Note: The naming examples given here are to be decided at a project level. Always consider the ability to query functionality post test execution. The question: “Was this item tested in the last run?” must be able to be answered by a simple query against the test documentation repository (TFS).  

The following graph is an example of the current state of tests cases for a given test suite:  

This would aid the stakeholder communication mentioned earlier, in this particular case knowing that 3 test cases were blocked and 2 failed would mean that the code is not yet at the correct level of quality for release to production.  

TEST PLANS  

Test Plan – End to End System 

A test plan is the overall container for the test suites, which are in turn a container for test cases. A test case is the most granular level and the outcome is binary in that it either passes or it fails and has a defect associated with it. (Note: in the VS tooling the options are pass, fail, blocked and not applicable, the latter 2 are outside of aforementioned binary.) Often a test plans exist at numerous functional levels and all test plans sets should have a regression suite. Ideally the regression suite should be automated. Test plans will likely contain suites that cover requirements. Importantly, the overall test plan is the master set of test cases for a full end to end system test. The understanding of test surface area and correct categorization will help the testers understand what needs to be run for a given set of requirements. Therefore, the test plan should have all tests for a particular system version. The name of the test plan would usually reflect the business requirement that it is testing for within the system.
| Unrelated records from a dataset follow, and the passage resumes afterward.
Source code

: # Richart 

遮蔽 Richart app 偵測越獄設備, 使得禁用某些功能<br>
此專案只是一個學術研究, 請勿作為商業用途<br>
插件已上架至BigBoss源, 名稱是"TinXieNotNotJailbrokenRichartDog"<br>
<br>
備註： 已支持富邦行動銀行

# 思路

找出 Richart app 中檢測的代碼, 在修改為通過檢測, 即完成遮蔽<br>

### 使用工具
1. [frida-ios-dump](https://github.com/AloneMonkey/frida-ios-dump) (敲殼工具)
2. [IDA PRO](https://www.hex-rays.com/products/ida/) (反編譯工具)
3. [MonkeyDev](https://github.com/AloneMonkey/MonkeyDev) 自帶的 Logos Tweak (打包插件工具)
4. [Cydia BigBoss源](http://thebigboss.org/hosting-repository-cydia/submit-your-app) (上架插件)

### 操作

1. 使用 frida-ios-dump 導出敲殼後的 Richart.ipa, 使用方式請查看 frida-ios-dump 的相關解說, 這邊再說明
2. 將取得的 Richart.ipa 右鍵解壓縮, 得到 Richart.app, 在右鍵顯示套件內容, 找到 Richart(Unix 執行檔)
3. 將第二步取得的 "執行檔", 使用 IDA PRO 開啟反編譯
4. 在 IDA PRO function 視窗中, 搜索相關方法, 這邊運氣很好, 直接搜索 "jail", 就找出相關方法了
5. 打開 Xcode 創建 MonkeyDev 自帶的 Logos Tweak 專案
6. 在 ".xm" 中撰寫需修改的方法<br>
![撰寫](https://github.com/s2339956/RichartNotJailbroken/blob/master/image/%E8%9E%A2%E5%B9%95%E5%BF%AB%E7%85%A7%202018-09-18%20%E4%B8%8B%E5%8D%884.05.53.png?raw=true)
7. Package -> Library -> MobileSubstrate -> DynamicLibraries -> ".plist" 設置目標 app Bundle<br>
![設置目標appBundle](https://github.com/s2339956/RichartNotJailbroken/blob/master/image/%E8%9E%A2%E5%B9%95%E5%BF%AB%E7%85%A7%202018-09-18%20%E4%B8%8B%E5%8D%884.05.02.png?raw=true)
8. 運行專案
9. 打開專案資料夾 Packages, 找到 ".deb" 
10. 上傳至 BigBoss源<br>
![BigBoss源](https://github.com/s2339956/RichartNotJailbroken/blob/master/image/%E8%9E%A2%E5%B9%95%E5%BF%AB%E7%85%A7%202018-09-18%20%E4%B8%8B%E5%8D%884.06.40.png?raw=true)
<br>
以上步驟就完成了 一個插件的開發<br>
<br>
For example:  

• HR System - Expense Claim   

• [System Name] – [Business Requirement]  

TEST SUITES  

The test suites are related to a specific requirement within a system. The test suite is intended to completely validate the requirement that it is named for. An example of this would be:  

• Functional - Expense Claim – Positive  

• [Test Purpose {Functional/Non Functional/…}] - [Requirement Area] - [Test Function {Positive/Negative/…}]  

TEST CASES  

A test case must be a binary result. It either passes, or fails and produces a defect. All examples below are generalized to the use of K2 SmartForms. Where concrete examples are given, the expense claim system example is used, if can be found here.   

Note: not all controls exist in the given example.   

Naming sample:  

• Validate AutoComplete Function  

• [Test Type {Validated/Security/…}] [Control Type / Control Name / Area / Specific Item Under Test]  

• Test cases usually cover a set of requirements per control / item / scenario:  

1. Validate Blank Text Entry Fails  

2. Validate MaxLength (200) Text Entry Succeeds  

3. Etc.  

RUNNING TESTS  

The tool used here is Microsoft Test Manager (MTM). A web version is available and has similar functionality, bar the recording capabilities.  

To run the test configured above the first step should be to move them from the ‘Design’ status to the ‘Ready’ status. The general flow of this step is that a tester will create the test cases. These will be in ‘Design’ status and then post review with the test lead they get changed to ‘Ready’.   

Note: The formality of review needs to be observed.  

Using MTM select the ‘Test’ tab. ‘Run Tests’ is automatically selected. To run the tests simply select the Run option above the Test Plan, this will run all ‘Active’ tests.  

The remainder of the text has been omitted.